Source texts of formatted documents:
-*-

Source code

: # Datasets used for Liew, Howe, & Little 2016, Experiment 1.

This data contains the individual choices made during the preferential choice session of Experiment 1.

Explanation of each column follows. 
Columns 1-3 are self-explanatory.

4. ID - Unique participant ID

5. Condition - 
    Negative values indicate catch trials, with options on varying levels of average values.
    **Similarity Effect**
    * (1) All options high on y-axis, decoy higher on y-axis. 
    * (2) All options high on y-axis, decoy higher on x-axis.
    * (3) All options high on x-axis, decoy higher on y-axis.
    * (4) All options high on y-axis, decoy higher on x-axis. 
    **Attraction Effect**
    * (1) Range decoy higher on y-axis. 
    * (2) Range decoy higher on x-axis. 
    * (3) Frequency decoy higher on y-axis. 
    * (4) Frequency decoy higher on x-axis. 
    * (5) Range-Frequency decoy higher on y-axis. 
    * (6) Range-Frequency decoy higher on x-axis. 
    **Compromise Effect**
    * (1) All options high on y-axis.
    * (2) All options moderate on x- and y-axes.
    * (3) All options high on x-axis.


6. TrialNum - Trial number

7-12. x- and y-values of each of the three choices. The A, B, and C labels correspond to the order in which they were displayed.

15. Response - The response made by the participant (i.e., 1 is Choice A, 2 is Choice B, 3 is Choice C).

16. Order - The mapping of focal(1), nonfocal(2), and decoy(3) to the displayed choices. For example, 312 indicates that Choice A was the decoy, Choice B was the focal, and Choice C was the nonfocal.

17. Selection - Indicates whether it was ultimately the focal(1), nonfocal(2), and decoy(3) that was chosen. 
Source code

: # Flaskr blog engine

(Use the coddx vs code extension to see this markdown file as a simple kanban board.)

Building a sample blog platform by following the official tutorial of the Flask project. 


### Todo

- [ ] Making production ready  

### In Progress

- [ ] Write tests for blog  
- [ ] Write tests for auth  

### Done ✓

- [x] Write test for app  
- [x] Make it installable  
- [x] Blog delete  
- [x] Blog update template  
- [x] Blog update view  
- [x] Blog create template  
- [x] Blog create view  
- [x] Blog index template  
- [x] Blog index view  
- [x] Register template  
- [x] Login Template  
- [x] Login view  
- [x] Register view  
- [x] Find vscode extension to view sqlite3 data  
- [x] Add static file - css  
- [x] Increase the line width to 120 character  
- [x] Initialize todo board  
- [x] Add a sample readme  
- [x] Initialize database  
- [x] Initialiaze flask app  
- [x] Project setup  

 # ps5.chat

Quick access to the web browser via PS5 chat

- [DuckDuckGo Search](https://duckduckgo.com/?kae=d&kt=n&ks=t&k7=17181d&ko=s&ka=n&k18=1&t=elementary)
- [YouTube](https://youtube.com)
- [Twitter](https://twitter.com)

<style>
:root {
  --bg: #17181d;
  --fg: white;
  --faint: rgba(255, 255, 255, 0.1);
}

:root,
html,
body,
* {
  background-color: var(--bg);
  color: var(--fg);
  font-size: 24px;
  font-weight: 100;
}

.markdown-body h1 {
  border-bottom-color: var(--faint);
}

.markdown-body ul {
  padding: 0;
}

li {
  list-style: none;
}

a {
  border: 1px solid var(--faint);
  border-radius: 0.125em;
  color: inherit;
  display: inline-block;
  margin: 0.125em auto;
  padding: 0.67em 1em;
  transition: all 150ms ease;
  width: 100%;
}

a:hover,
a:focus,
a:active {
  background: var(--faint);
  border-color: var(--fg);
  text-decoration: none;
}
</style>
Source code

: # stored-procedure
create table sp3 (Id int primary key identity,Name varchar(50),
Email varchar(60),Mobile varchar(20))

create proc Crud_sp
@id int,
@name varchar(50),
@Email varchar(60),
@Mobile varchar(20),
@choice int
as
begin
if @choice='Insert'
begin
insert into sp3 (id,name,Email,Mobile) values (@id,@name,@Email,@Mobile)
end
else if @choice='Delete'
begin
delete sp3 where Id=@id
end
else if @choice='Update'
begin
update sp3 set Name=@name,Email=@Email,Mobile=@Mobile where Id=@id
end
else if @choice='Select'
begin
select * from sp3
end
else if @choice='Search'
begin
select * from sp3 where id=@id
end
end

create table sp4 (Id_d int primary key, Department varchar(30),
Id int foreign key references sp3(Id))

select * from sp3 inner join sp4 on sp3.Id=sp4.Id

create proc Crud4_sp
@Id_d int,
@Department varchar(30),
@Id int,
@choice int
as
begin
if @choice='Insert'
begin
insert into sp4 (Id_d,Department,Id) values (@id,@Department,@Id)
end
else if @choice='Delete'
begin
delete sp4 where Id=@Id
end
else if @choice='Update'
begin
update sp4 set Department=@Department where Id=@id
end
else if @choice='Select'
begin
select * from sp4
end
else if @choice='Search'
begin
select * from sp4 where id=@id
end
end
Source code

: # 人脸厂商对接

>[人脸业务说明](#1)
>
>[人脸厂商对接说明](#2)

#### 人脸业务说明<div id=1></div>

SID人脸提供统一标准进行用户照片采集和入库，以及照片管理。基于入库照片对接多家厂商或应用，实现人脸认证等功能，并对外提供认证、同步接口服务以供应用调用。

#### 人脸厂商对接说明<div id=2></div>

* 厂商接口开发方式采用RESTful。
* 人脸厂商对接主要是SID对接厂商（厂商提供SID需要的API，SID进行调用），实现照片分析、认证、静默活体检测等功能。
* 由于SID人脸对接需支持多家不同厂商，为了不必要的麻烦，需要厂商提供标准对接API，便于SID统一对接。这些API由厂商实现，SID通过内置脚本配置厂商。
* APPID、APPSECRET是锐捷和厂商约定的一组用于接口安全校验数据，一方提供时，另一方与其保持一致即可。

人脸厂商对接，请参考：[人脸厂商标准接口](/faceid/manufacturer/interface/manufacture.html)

-*-

* **Description of the task**
Copy out exactly the lines running from the line with "border: 1px solid var(--faint);" to the end of the records, inclusive.

* **Your response**
  border: 1px solid var(--faint);
  border-radius: 0.125em;
  color: inherit;
  display: inline-block;
  margin: 0.125em auto;
  padding: 0.67em 1em;
  transition: all 150ms ease;
  width: 100%;
}

a:hover,
a:focus,
a:active {
  background: var(--faint);
  border-color: var(--fg);
  text-decoration: none;
}
</style>
Source code

: # stored-procedure
create table sp3 (Id int primary key identity,Name varchar(50),
Email varchar(60),Mobile varchar(20))

create proc Crud_sp
@id int,
@name varchar(50),
@Email varchar(60),
@Mobile varchar(20),
@choice int
as
begin
if @choice='Insert'
begin
insert into sp3 (id,name,Email,Mobile) values (@id,@name,@Email,@Mobile)
end
else if @choice='Delete'
begin
delete sp3 where Id=@id
end
else if @choice='Update'
begin
update sp3 set Name=@name,Email=@Email,Mobile=@Mobile where Id=@id
end
else if @choice='Select'
begin
select * from sp3
end
else if @choice='Search'
begin
select * from sp3 where id=@id
end
end

create table sp4 (Id_d int primary key, Department varchar(30),
Id int foreign key references sp3(Id))

select * from sp3 inner join sp4 on sp3.Id=sp4.Id

create proc Crud4_sp
@Id_d int,
@Department varchar(30),
@Id int,
@choice int
as
begin
if @choice='Insert'
begin
insert into sp4 (Id_d,Department,Id) values (@id,@Department,@Id)
end
else if @choice='Delete'
begin
delete sp4 where Id=@Id
end
else if @choice='Update'
begin
update sp4 set Department=@Department where Id=@id
end
else if @choice='Select'
begin
select * from sp4
end
else if @choice='Search'
begin
select * from sp4 where id=@id
end
end
Source code

: # 人脸厂商对接

>[人脸业务说明](#1)
>
>[人脸厂商对接说明](#2)

#### 人脸业务说明<div id=1></div>

SID人脸提供统一标准进行用户照片采集和入库，以及照片管理。基于入库照片对接多家厂商或应用，实现人脸认证等功能，并对外提供认证、同步接口服务以供应用调用。

#### 人脸厂商对接说明<div id=2></div>

* 厂商接口开发方式采用RESTful。
* 人脸厂商对接主要是SID对接厂商（厂商提供SID需要的API，SID进行调用），实现照片分析、认证、静默活体检测等功能。
* 由于SID人脸对接需支持多家不同厂商，为了不必要的麻烦，需要厂商提供标准对接API，便于SID统一对接。这些API由厂商实现，SID通过内置脚本配置厂商。
* APPID、APPSECRET是锐捷和厂商约定的一组用于接口安全校验数据，一方提供时，另一方与其保持一致即可。

人脸厂商对接，请参考：[人脸厂商标准接口](/faceid/manufacturer/interface/manufacture.html)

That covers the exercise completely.